After months of disagreement over the results of the second round of the June 14presidential vote, feuding Afghan candidates Ashraf Ghani and Abdullah Abdullah agreed to form a "national unity government" last week. Former President Hamid Karzai officially handed over power to the two democratically-elected leaders on Monday, September 29. Ghani was sworn in as Afghanistan's new president, whereas Abdullah was appointed as the war-torn country's chief executive officer (CEO).
But what does it mean to be Afghanistan's CEO?
"According to the Afghan constitution, the president can transfer some of his authorities to other government officials. In the case of the Afghan unity government, Ghani has delegated some powers to Abdullah," Professor Abdul Ghafoor Liwal, an expert on constitutional law and director of the Kabul-based Regional Studies Center, told DW.
Afghanistan will now hold two cabinet meetings – one headed by President Ghani on a monthly basis, and the other weekly conference of the Ministers' Council by CEO Abdullah.
"The president and the vice president are not part of the Ministers' Council. The unelected Council is not entitled to make any policy decision. That's the job of the president's cabinet. The Ministers' Council can only make recommendations," Liwal pointed out.
Abdullah can still propose the candidates for various ministries, and experts say that in the light of the power-sharing deal between the two leaders, Ghani has already agreed to appoint some of Abdullah's aides to key ministries, including the foreign ministry.
'Executive prime minister'
Within two years, the Loya Jirga (the tribal leaders' assembly) has to meet to decide whether the country's constitution should be amended to create an executive prime minister position for the CEO.
"Because of the extra-constitutional nature of some of the provisions of the current power-sharing agreement, Clause A of the National Unity Government Agreement calls for the convening of a Loya Jirga within two years to consider amending the constitution to create the position of an executive prime minister," Andrew Wilder, Afghanistan expert at the United States Institute of Peace, told DW.
But Wilder believes that the requirement itself is likely to be politically destabilizing and might fuel ethnic tensions given the highly contentious nature of the decentralization debate in Afghan politics.

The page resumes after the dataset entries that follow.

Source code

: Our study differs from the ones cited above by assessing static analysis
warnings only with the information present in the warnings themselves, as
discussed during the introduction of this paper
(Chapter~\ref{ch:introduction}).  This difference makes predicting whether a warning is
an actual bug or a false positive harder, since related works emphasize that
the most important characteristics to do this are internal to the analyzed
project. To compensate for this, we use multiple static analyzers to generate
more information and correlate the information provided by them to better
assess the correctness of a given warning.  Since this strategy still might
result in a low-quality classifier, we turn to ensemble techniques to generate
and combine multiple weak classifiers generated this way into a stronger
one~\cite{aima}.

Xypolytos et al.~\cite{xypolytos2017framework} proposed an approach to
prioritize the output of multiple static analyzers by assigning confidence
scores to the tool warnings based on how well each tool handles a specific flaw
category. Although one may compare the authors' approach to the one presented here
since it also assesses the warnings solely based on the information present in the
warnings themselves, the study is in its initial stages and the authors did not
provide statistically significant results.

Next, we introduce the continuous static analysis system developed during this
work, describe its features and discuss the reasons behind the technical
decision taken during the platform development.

According to the analyst, the examples of unity governments in Cambodia in 1993, or more recently in Zimbabwe and Kenya in 2008, have not been very encouraging: "Let's hope Afghanistan proves to be a positive exception. But the fact that the 2004 Afghan Constitution established a unitary state with executive powers vested in the president, and provided no constitutional support for the CEO position, will very likely generate conflicts between the president and CEO over who is responsible for what," the expert added.
Liwal says it is unlikely that the Loya Jirga will endorse the executive PM post. "Some people ask whether President Ghani would let Abdullah work as CEO or not. My understanding is that it won't come to the point where Ghani has to sack Abdullah," he said.
Will it work?
But many wonder why Abdullah, the winner of the first round of Afghan elections, agreed to take up a weak CEO post.

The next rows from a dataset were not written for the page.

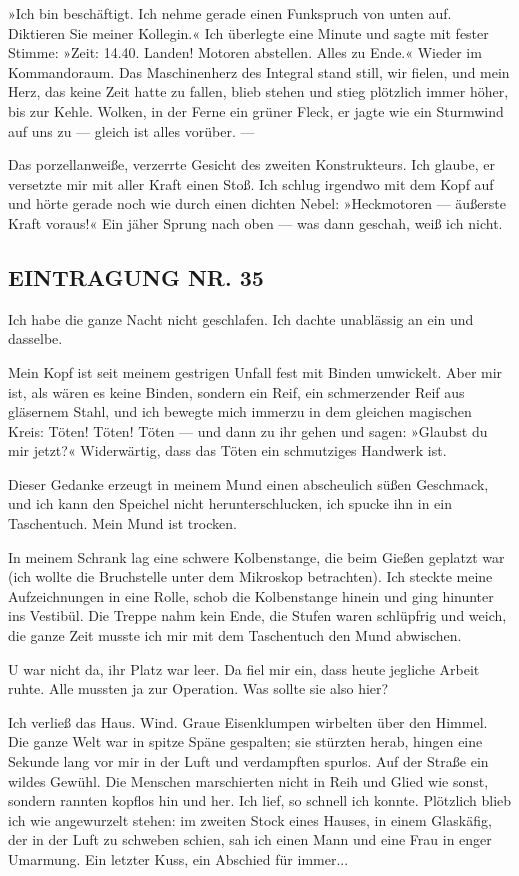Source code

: »Ich bin beschäftigt. Ich nehme gerade einen Funkspruch von unten
auf. Diktieren Sie meiner Kollegin.« Ich überlegte eine Minute und
sagte mit fester Stimme: »Zeit: 14.40. Landen! Motoren abstellen.
Alles zu Ende.« Wieder im Kommandoraum. Das Maschinenherz des
Integral stand still, wir fielen, und mein Herz, das keine Zeit
hatte zu fallen, blieb stehen und stieg plötzlich immer höher, bis
zur Kehle. Wolken, in der Ferne ein grüner Fleck, er jagte wie ein
Sturmwind auf uns zu — gleich ist alles vorüber. —

Das porzellanweiße, verzerrte Gesicht des zweiten Konstrukteurs.
Ich glaube, er versetzte mir mit aller Kraft einen Stoß. Ich schlug
irgendwo mit dem Kopf auf und hörte gerade noch wie durch einen
dichten Nebel: »Heckmotoren — äußerste Kraft voraus!« Ein jäher
Sprung nach oben — was dann geschah, weiß ich nicht.

\subsection{EINTRAGUNG NR. 35}

Ich habe die ganze Nacht nicht geschlafen. Ich dachte unablässig an
ein und dasselbe.

Mein Kopf ist seit meinem gestrigen Unfall fest mit Binden
umwickelt. Aber mir ist, als wären es keine Binden, sondern ein
Reif, ein schmerzender Reif aus gläsernem Stahl, und ich bewegte
mich immerzu in dem gleichen magischen Kreis: Töten! Töten! Töten —
und dann zu ihr gehen und sagen: »Glaubst du mir jetzt?«
Widerwärtig, dass das Töten ein schmutziges Handwerk ist.

Dieser Gedanke erzeugt in meinem Mund einen abscheulich süßen
Geschmack, und ich kann den Speichel nicht herunterschlucken, ich
spucke ihn in ein Taschentuch. Mein Mund ist trocken.

In meinem Schrank lag eine schwere Kolbenstange, die beim Gießen
geplatzt war (ich wollte die Bruchstelle unter dem Mikroskop
betrachten). Ich steckte meine Aufzeichnungen in eine Rolle, schob
die Kolbenstange hinein und ging hinunter ins Vestibül. Die Treppe
nahm kein Ende, die Stufen waren schlüpfrig und weich, die ganze
Zeit musste ich mir mit dem Taschentuch den Mund abwischen.

U war nicht da, ihr Platz war leer. Da fiel mir ein, dass heute
jegliche Arbeit ruhte. Alle mussten ja zur Operation. Was sollte
sie also hier?

Ich verließ das Haus. Wind. Graue Eisenklumpen wirbelten über den
Himmel. Die ganze Welt war in spitze Späne gespalten; sie stürzten
herab, hingen eine Sekunde lang vor mir in der Luft und verdampften
spurlos. Auf der Straße ein wildes Gewühl. Die Menschen
marschierten nicht in Reih und Glied wie sonst, sondern rannten
kopflos hin und her. Ich lief, so schnell ich konnte. Plötzlich
blieb ich wie angewurzelt stehen: im zweiten Stock eines Hauses, in
einem Glaskäfig, der in der Luft zu schweben schien, sah ich einen
Mann und eine Frau in enger Umarmung. Ein letzter Kuss, ein
Abschied für immer...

"He had no other choice," said Liwal. "Ghani had won the presidential run-off by a huge margin. Also the international community wanted Abdullah to work with Ghani. There was also no domestic support for a prolonged conflict over vote count."
Wilder, however, is optimistic that Afghanistan's twin leaders can work together: "I believe Ghani and Abdullah would be able work together - and even complement one another. Both are highly qualified and capable individuals who, while they have their differences, I believe want the best for Afghanistan." The main problem, he points out, is not the two of them, but some of the powerbrokers in their camps who still have considerable influence and will constrain the ability of the president and the CEO to act independently.